Thymosin Alpha-1 in Combination with Pegylated Interferon and Ribavirin in Chronic Hepatitis C Patients Who have Failed to Prior Pegylated Interferon and Ribavirin Treatment

Yang Hyun Baek 1, Sung Wook Lee 1, Hyun Seung Yoo 1, Hyun Ah Yoon 1, Ja Won Kim 1, Young Hoon Kim 1, Ha Youn Kim 1, Sang Young Han 1,
PMCID: PMC2871658  PMID: 20485665

Abstract

Combination therapy with inteferon-alpha and ribavirin is an approved therapy for patients with chronic hepatitis C. However, even with the use of pegylated interferon, response rates are still poor in many difficult-to-treat groups, especially with genotype 1 and high viral loads. Retreatment of these patients remains challenging. Newer combinations are being investigated to optimize chances of attaining a sustained response in these groups. Thymosin alpha 1 is a polypeptide with immunomodulatory properties that has been suggested to increase response rates in patients with chronic hepatitis C. Herein, we describe two cases of retreatment patients with chronic hepatitis C who have failed prior pegylated interferon and ribavirin therapy. They received triple combination therapies of thymosin alpha 1, pegylated interferon and ribavirin and achieved sustained virological responses. These cases support that thymosin-alpha 1 may increase the efficacy of pegylated interferon plus ribavirin in the treatment of non-responders to previous combination therapy.

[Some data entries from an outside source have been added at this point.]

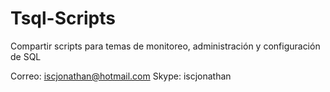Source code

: # Tsql-Scripts
Compartir scripts para temas de monitoreo, administración y configuración de SQL

Correo: iscjonathan@hotmail.com Skype: iscjonathan
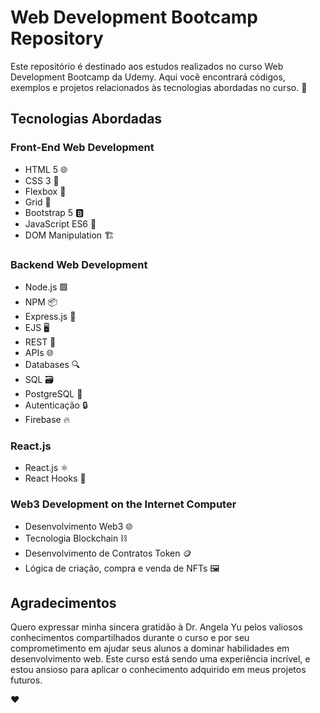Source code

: # Web Development Bootcamp Repository

Este repositório é destinado aos estudos realizados no curso Web Development Bootcamp da Udemy. Aqui você encontrará códigos, exemplos e projetos relacionados às tecnologias abordadas no curso. 🚀

## Tecnologias Abordadas

### Front-End Web Development
- HTML 5 🌐
- CSS 3 🎨
- Flexbox 🧩
- Grid 📏
- Bootstrap 5 🅱️
- JavaScript ES6 🚀
- DOM Manipulation 🏗️

### Backend Web Development
- Node.js 🟩
- NPM 📦
- Express.js 🚂
- EJS 🖥️
- REST 🔄
- APIs 🌐
- Databases 🔍
- SQL 🗃️
- PostgreSQL 🐘
- Autenticação 🔒
- Firebase 🔥

### React.js
- React.js ⚛️
- React Hooks 🎣

### Web3 Development on the Internet Computer
- Desenvolvimento Web3 🌐
- Tecnologia Blockchain ⛓️
- Desenvolvimento de Contratos Token 🪙
- Lógica de criação, compra e venda de NFTs 🖼️

## Agradecimentos
Quero expressar minha sincera gratidão à Dr. Angela Yu pelos valiosos conhecimentos compartilhados durante o curso e por seu comprometimento em ajudar seus alunos a dominar habilidades em desenvolvimento web. Este curso está sendo uma experiência incrível, e estou ansioso para aplicar o conhecimento adquirido em meus projetos futuros.

❤️

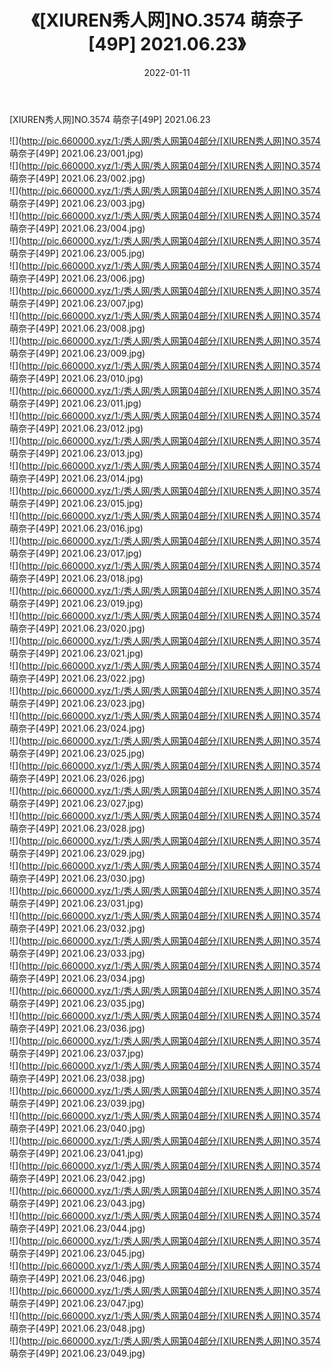 ﻿---
layout: post
title:  《[XIUREN秀人网]NO.3574 萌奈子[49P] 2021.06.23》
date:   2022-01-11
img: http://pic.660000.xyz/1:/秀人网/秀人网第04部分/[XIUREN秀人网]NO.3574 萌奈子[49P] 2021.06.23/000.jpg
categories: [美女, 清纯, 唯美]
---

[XIUREN秀人网]NO.3574 萌奈子[49P] 2021.06.23

 ![](http://pic.660000.xyz/1:/秀人网/秀人网第04部分/[XIUREN秀人网]NO.3574 萌奈子[49P] 2021.06.23/001.jpg) <br>![](http://pic.660000.xyz/1:/秀人网/秀人网第04部分/[XIUREN秀人网]NO.3574 萌奈子[49P] 2021.06.23/002.jpg) <br>![](http://pic.660000.xyz/1:/秀人网/秀人网第04部分/[XIUREN秀人网]NO.3574 萌奈子[49P] 2021.06.23/003.jpg) <br>![](http://pic.660000.xyz/1:/秀人网/秀人网第04部分/[XIUREN秀人网]NO.3574 萌奈子[49P] 2021.06.23/004.jpg) <br>![](http://pic.660000.xyz/1:/秀人网/秀人网第04部分/[XIUREN秀人网]NO.3574 萌奈子[49P] 2021.06.23/005.jpg) <br>![](http://pic.660000.xyz/1:/秀人网/秀人网第04部分/[XIUREN秀人网]NO.3574 萌奈子[49P] 2021.06.23/006.jpg) <br>![](http://pic.660000.xyz/1:/秀人网/秀人网第04部分/[XIUREN秀人网]NO.3574 萌奈子[49P] 2021.06.23/007.jpg) <br>![](http://pic.660000.xyz/1:/秀人网/秀人网第04部分/[XIUREN秀人网]NO.3574 萌奈子[49P] 2021.06.23/008.jpg) <br>![](http://pic.660000.xyz/1:/秀人网/秀人网第04部分/[XIUREN秀人网]NO.3574 萌奈子[49P] 2021.06.23/009.jpg) <br>![](http://pic.660000.xyz/1:/秀人网/秀人网第04部分/[XIUREN秀人网]NO.3574 萌奈子[49P] 2021.06.23/010.jpg) <br>![](http://pic.660000.xyz/1:/秀人网/秀人网第04部分/[XIUREN秀人网]NO.3574 萌奈子[49P] 2021.06.23/011.jpg) <br>![](http://pic.660000.xyz/1:/秀人网/秀人网第04部分/[XIUREN秀人网]NO.3574 萌奈子[49P] 2021.06.23/012.jpg) <br>![](http://pic.660000.xyz/1:/秀人网/秀人网第04部分/[XIUREN秀人网]NO.3574 萌奈子[49P] 2021.06.23/013.jpg) <br>![](http://pic.660000.xyz/1:/秀人网/秀人网第04部分/[XIUREN秀人网]NO.3574 萌奈子[49P] 2021.06.23/014.jpg) <br>![](http://pic.660000.xyz/1:/秀人网/秀人网第04部分/[XIUREN秀人网]NO.3574 萌奈子[49P] 2021.06.23/015.jpg) <br>![](http://pic.660000.xyz/1:/秀人网/秀人网第04部分/[XIUREN秀人网]NO.3574 萌奈子[49P] 2021.06.23/016.jpg) <br>![](http://pic.660000.xyz/1:/秀人网/秀人网第04部分/[XIUREN秀人网]NO.3574 萌奈子[49P] 2021.06.23/017.jpg) <br>![](http://pic.660000.xyz/1:/秀人网/秀人网第04部分/[XIUREN秀人网]NO.3574 萌奈子[49P] 2021.06.23/018.jpg) <br>![](http://pic.660000.xyz/1:/秀人网/秀人网第04部分/[XIUREN秀人网]NO.3574 萌奈子[49P] 2021.06.23/019.jpg) <br>![](http://pic.660000.xyz/1:/秀人网/秀人网第04部分/[XIUREN秀人网]NO.3574 萌奈子[49P] 2021.06.23/020.jpg) <br>![](http://pic.660000.xyz/1:/秀人网/秀人网第04部分/[XIUREN秀人网]NO.3574 萌奈子[49P] 2021.06.23/021.jpg) <br>![](http://pic.660000.xyz/1:/秀人网/秀人网第04部分/[XIUREN秀人网]NO.3574 萌奈子[49P] 2021.06.23/022.jpg) <br>![](http://pic.660000.xyz/1:/秀人网/秀人网第04部分/[XIUREN秀人网]NO.3574 萌奈子[49P] 2021.06.23/023.jpg) <br>![](http://pic.660000.xyz/1:/秀人网/秀人网第04部分/[XIUREN秀人网]NO.3574 萌奈子[49P] 2021.06.23/024.jpg) <br>![](http://pic.660000.xyz/1:/秀人网/秀人网第04部分/[XIUREN秀人网]NO.3574 萌奈子[49P] 2021.06.23/025.jpg) <br>![](http://pic.660000.xyz/1:/秀人网/秀人网第04部分/[XIUREN秀人网]NO.3574 萌奈子[49P] 2021.06.23/026.jpg) <br>![](http://pic.660000.xyz/1:/秀人网/秀人网第04部分/[XIUREN秀人网]NO.3574 萌奈子[49P] 2021.06.23/027.jpg) <br>![](http://pic.660000.xyz/1:/秀人网/秀人网第04部分/[XIUREN秀人网]NO.3574 萌奈子[49P] 2021.06.23/028.jpg) <br>![](http://pic.660000.xyz/1:/秀人网/秀人网第04部分/[XIUREN秀人网]NO.3574 萌奈子[49P] 2021.06.23/029.jpg) <br>![](http://pic.660000.xyz/1:/秀人网/秀人网第04部分/[XIUREN秀人网]NO.3574 萌奈子[49P] 2021.06.23/030.jpg) <br>![](http://pic.660000.xyz/1:/秀人网/秀人网第04部分/[XIUREN秀人网]NO.3574 萌奈子[49P] 2021.06.23/031.jpg) <br>![](http://pic.660000.xyz/1:/秀人网/秀人网第04部分/[XIUREN秀人网]NO.3574 萌奈子[49P] 2021.06.23/032.jpg) <br>![](http://pic.660000.xyz/1:/秀人网/秀人网第04部分/[XIUREN秀人网]NO.3574 萌奈子[49P] 2021.06.23/033.jpg) <br>![](http://pic.660000.xyz/1:/秀人网/秀人网第04部分/[XIUREN秀人网]NO.3574 萌奈子[49P] 2021.06.23/034.jpg) <br>![](http://pic.660000.xyz/1:/秀人网/秀人网第04部分/[XIUREN秀人网]NO.3574 萌奈子[49P] 2021.06.23/035.jpg) <br>![](http://pic.660000.xyz/1:/秀人网/秀人网第04部分/[XIUREN秀人网]NO.3574 萌奈子[49P] 2021.06.23/036.jpg) <br>![](http://pic.660000.xyz/1:/秀人网/秀人网第04部分/[XIUREN秀人网]NO.3574 萌奈子[49P] 2021.06.23/037.jpg) <br>![](http://pic.660000.xyz/1:/秀人网/秀人网第04部分/[XIUREN秀人网]NO.3574 萌奈子[49P] 2021.06.23/038.jpg) <br>![](http://pic.660000.xyz/1:/秀人网/秀人网第04部分/[XIUREN秀人网]NO.3574 萌奈子[49P] 2021.06.23/039.jpg) <br>![](http://pic.660000.xyz/1:/秀人网/秀人网第04部分/[XIUREN秀人网]NO.3574 萌奈子[49P] 2021.06.23/040.jpg) <br>![](http://pic.660000.xyz/1:/秀人网/秀人网第04部分/[XIUREN秀人网]NO.3574 萌奈子[49P] 2021.06.23/041.jpg) <br>![](http://pic.660000.xyz/1:/秀人网/秀人网第04部分/[XIUREN秀人网]NO.3574 萌奈子[49P] 2021.06.23/042.jpg) <br>![](http://pic.660000.xyz/1:/秀人网/秀人网第04部分/[XIUREN秀人网]NO.3574 萌奈子[49P] 2021.06.23/043.jpg) <br>![](http://pic.660000.xyz/1:/秀人网/秀人网第04部分/[XIUREN秀人网]NO.3574 萌奈子[49P] 2021.06.23/044.jpg) <br>![](http://pic.660000.xyz/1:/秀人网/秀人网第04部分/[XIUREN秀人网]NO.3574 萌奈子[49P] 2021.06.23/045.jpg) <br>![](http://pic.660000.xyz/1:/秀人网/秀人网第04部分/[XIUREN秀人网]NO.3574 萌奈子[49P] 2021.06.23/046.jpg) <br>![](http://pic.660000.xyz/1:/秀人网/秀人网第04部分/[XIUREN秀人网]NO.3574 萌奈子[49P] 2021.06.23/047.jpg) <br>![](http://pic.660000.xyz/1:/秀人网/秀人网第04部分/[XIUREN秀人网]NO.3574 萌奈子[49P] 2021.06.23/048.jpg) <br>![](http://pic.660000.xyz/1:/秀人网/秀人网第04部分/[XIUREN秀人网]NO.3574 萌奈子[49P] 2021.06.23/049.jpg) <br>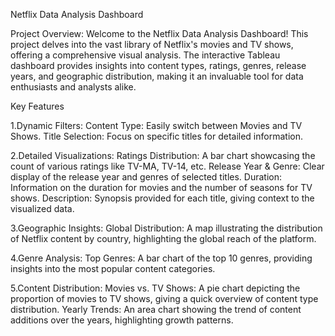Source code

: Netflix Data Analysis Dashboard

Project Overview:
Welcome to the Netflix Data Analysis Dashboard! This project delves into the vast library of Netflix's movies and TV shows, offering a comprehensive visual analysis. The interactive Tableau dashboard provides insights into content types, ratings, genres, release years, and geographic distribution, making it an invaluable tool for data enthusiasts and analysts alike.

Key Features

1.Dynamic Filters:
 Content Type: Easily switch between Movies and TV Shows.
 Title Selection: Focus on specific titles for detailed information.
 
2.Detailed Visualizations:
 Ratings Distribution: A bar chart showcasing the count of various ratings like TV-MA, TV-14, etc.
 Release Year & Genre: Clear display of the release year and genres of selected titles.
 Duration: Information on the duration for movies and the number of seasons for TV shows.
 Description: Synopsis provided for each title, giving context to the visualized data.

3.Geographic Insights:
Global Distribution: A map illustrating the distribution of Netflix content by country, highlighting the global reach of the platform.

4.Genre Analysis:
Top Genres: A bar chart of the top 10 genres, providing insights into the most popular content categories.

5.Content Distribution:
 Movies vs. TV Shows: A pie chart depicting the proportion of movies to TV shows, giving a quick overview of content type distribution.
 Yearly Trends: An area chart showing the trend of content additions over the years, highlighting growth patterns.



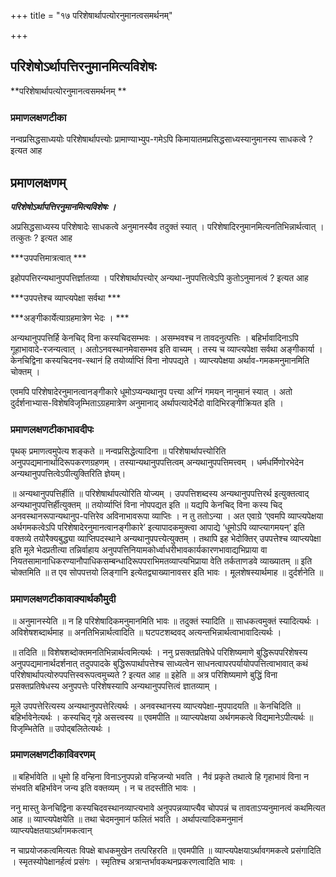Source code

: +++
title = "१७ परिशेषार्थापत्योरनुमानत्वसमर्थनम्"

+++


## परिशेषोऽर्थापत्तिरनुमानमित्यविशेषः

**परिशेषार्थापत्योरनुमानत्वसमर्थनम् **

### **प्रमाणलक्षणटीका**

नन्वप्रसिद्धसाध्ययोः परिशेषार्थापत्त्योः प्रामाण्याभ्युप-गमेऽपि किमायातमप्रसिद्धसाध्यस्यानुमानस्य साधकत्वे ? इत्यत आह

## प्रमाणलक्षणम्

***परिशेषोऽर्थापत्तिरनुमानमित्यविशेषः ।***

अप्रसिद्धसाध्यस्य परिशेषादेः साधकत्वे अनुमानस्यैव तदुक्तं स्यात् । परिशेषादिरनुमानमित्यनतिभिन्नार्थत्वात् । तत्कुतः ? इत्यत आह

***उपपत्तिमात्रत्वात् ***

इहोपपत्तिरन्यथानुपपत्तिर्ज्ञातव्या । परिशेषार्थापत्त्योर् अन्यथा-नुपपत्तित्वेऽपि कुतोऽनुमानत्वं ? इत्यत आह

***उपपत्तेश्च व्याप्त्यपेक्षा सर्वथा ***

***अङ्गीकार्येत्याग्रहमात्रेण भेदः । ***

अन्यथानुपपत्तिर्हि केनचिद् विना कस्यचिदसम्भवः । असम्भवश्च न तावदनुत्पत्तिः । बहिर्भावादिनाऽपि गूहाभावादे-रजन्यत्वात् । अतोऽनवस्थानमेवासम्भव इति वाच्यम् । तस्य च व्याप्त्यपेक्षा सर्वथा अङ्गीकार्या । केनचिद्विना कस्यचिदनव-स्थानं हि तयोर्व्याप्तिं विना नोपपद्यते । व्याप्त्यपेक्षया अर्थाव-गमकमनुमानमिति चोक्तम् ।

एवमपि परिशेषादेरनुमानत्वानङ्गीकारे धूमोऽप्यन्यथानुप पत्त्या अग्निं गमयन् नानुमानं स्यात् । अतो दुर्दर्शनाभ्यास-विशेषविजृम्भिताऽग्रहमात्रेण अनुमानाद् अर्थापत्यादेर्भेदो वादिभिरङ्गीक्रियत इति ।

### **प्रमाणलक्षणटीकाभावदीपः**

पृथक् प्रमाणत्वमुपेत्य शङ्कते ॥ नन्वप्रसिद्धेत्यादिना ॥ परिशेषार्थापत्त्योरिति अनुपपद्यमानार्थादिरूपकरणग्रहणम् । तस्यान्यथानुपपत्तित्वम् अन्यथानुपपत्तिमत्त्वम् । धर्मधर्मिणोरभेदेन अन्यथानुपपत्तित्वेऽपीत्युक्तिरिति ज्ञेयम्।

॥ अन्यथानुपपत्तिर्हीति ॥ परिशेषार्थापत्योरिति योज्यम् । उपपत्तिशब्दस्य अन्यथानुपपत्तिरर्थ इत्युक्तत्वाद् अन्यथानुपपत्तिर्हीत्युक्तम् ॥ तयोर्व्याप्तिं विना नोपपद्यत इति ॥ यद्यपि केनचिद् विना कस्य चिद् अनवस्थानरूपान्यथानुप-पत्तिरेव अविनाभावरूपा व्याप्तिः । न तु ततोऽन्या । अत एवाग्रे ‘एवमपि व्याप्त्यपेक्षया अर्थगमकत्वेऽपि परिशेषादेरनुमानत्वानङ्गीकारे’ इत्यापादकमुक्त्वा आपाद्ये ‘धूमोऽपि व्याप्त्यागमयन्’ इति वक्तव्ये तयोरैक्यबुद्ध्या व्याप्तिपदस्थाने अन्यथानुपपत्त्येत्युक्तम् । तथापि इह भेदोक्तिर् उपपत्तेश्च व्याप्त्यपेक्षा इति मूले भेदप्रतीत्या तन्निर्वाहाय अनुपपत्तिनियामकोर्ध्वाधरीभावकार्यकारणभावाद्यभिप्राया वा नियतसामानाधिकरण्यानौपाधिकसम्बन्धादिरूपपराभिमतव्याप्त्यभिप्राया वेति
तर्कताणडवे व्याख्यातम् ॥ इति चोक्तमिति ॥ त एव सोपपत्तयो लिङ्गानि इत्येतद्व्याख्यानावसर इति भावः । मूलशेषस्यार्थमाह ॥ दुर्दर्शनेति ॥

### **प्रमाणलक्षणटीकावाक्यार्थकौमुदी**

॥ अनुमानस्येति ॥ न हि परिशेषादिकमनुमानमिति भावः ॥ तदुक्तं स्यादिति ॥ साधकत्वमुक्तं स्यादित्यर्थः । अविशेषशब्दार्थमाह ॥ अनतिभिन्नार्थत्वादिति ॥ घटपटशब्दवद् अत्यन्तभिन्नार्थत्वाभावादित्यर्थः ।

॥ तदिति ॥ विशेषशब्दोक्तमनतिभिन्नार्थत्वमित्यर्थः । ननु प्रसक्तप्रतिषेधे परिशिष्यमाणे बुद्धिरूपपरिशेषस्य अनुपपद्यमानार्थदर्शनात् तदुपपादके बुद्धिरूपार्थापत्तेश्च साध्यत्वेन साधनत्वापरपर्यायोपपत्तित्वाभावात् कथं परिशेषार्थापत्योरुपपत्तिस्वरूपत्वमुच्यते ? इत्यत आह ॥ इहेति ॥ अत्र परिशिष्यमाणे बुद्धिं विना प्रसक्तप्रतिषेधस्य अनुपपत्तेः परिशेषस्यापि अन्यथानुपपत्तित्वं ज्ञातव्याम् ।

मूले उपपत्तेरित्यस्य अन्यथानुपपत्तेरित्यर्थः । अनवस्थानस्य व्याप्त्यपेक्षा-मुपपादयति ॥ केनचिदिति ॥ बहिर्भावेनेत्यर्थः । कस्यचिद् गृहे असत्त्वस्य ॥ एवमपीति ॥ व्याप्त्यपेक्षया अर्थगमकत्वे विद्यमानेऽपीत्यर्थः ॥ विजृम्भितेति ॥ उपोद्बलितेत्यर्थः ।

### **प्रमाणलक्षणटीकाविवरणम्**

॥ बहिर्भावेति ॥ धूमो हि वन्हिना विनाऽनुपपन्नो वन्हिजन्यो भवति । नैवं प्रकृते तथात्वे हि गृहाभावं विना न संभवति बहिर्भावेन जन्य इति वक्तव्यम् । न च तदस्तीति भावः ।

ननु मास्तु केनचिद्विना कस्यचिदवस्थानव्याप्त्यभावे अनुपपन्नव्याप्त्यैव चोपपन्नं च तावताऽप्यनुमानत्वं कथमित्यत आह ॥ व्याप्त्यपेक्षयेति ॥ तथा चेदमनुमानं फलितं भवति । अर्थापत्यादिकमनुमानं व्याप्त्यपेक्षतयाऽर्थागमकत्वान्

न चाप्रयोजकत्वमित्यतः विपक्षे बाधकमुखेन तत्परिहरति ॥ एवमपीति ॥ व्याप्त्यपेक्षयाऽर्थावगमकत्वे प्रसंगादिति । स्मृतस्योपेक्षानर्हत्वं प्रसंगः । स्मृतिश्च अत्रान्तर्भावकथनप्रकरणत्वादिति भावः ।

Keywords: Chronic hepatitis C, Nonrespondents, Peginterferon alpha-2a, Ribavirin, Thymosin alpha 1 Introduction

INTRODUCTION

Chronic hepatitis C virus infection (HCV) is a major cause of liver cirrhosis and hepatocellular carcinoma. Current treatment of chronic hepatitis C is centered on the use of interferon-alpha in combination with ribavirin. New interferon-alpha such as pegylated-interferon with ribavirin has recently shown better treatment response than the traditional interferon plus ribavirin regimen. Sustained virological responses in patients with chronic hepatitis C with pegylated interferon in combination with ribavirin are now 56%.1 However, there are still poor response rates in many difficult-to-treat patient groups.

Drugs that stimulate subset of helper-inducer T lymphocytes (Th 1 cells) and their associated cytokines might be useful for the treatment of chronic hepatitis C. Thymosin-alpha 1 is a synthetic 28-amino acid peptide with multiple biological activities primarily directed towards immune response enhancement.2 The addition of thymosin-alpha 1 to pegylated interferon has demonstrated efficacy among difficult-to-treat patients with hepatitis C.3 And 2 studies reported the effectiveness of triple therapy with thymosin-alpha, peginterferon alpha-2a and ribavirin for patients with chronic hepatitis C who failed to previous therapy around the world.4,5

In our country, the study of thymosin-alpha for treatment of hepatitis C has not been reported yet because of many limitations such as cost expensiveness and the relative low percentage of infected patients.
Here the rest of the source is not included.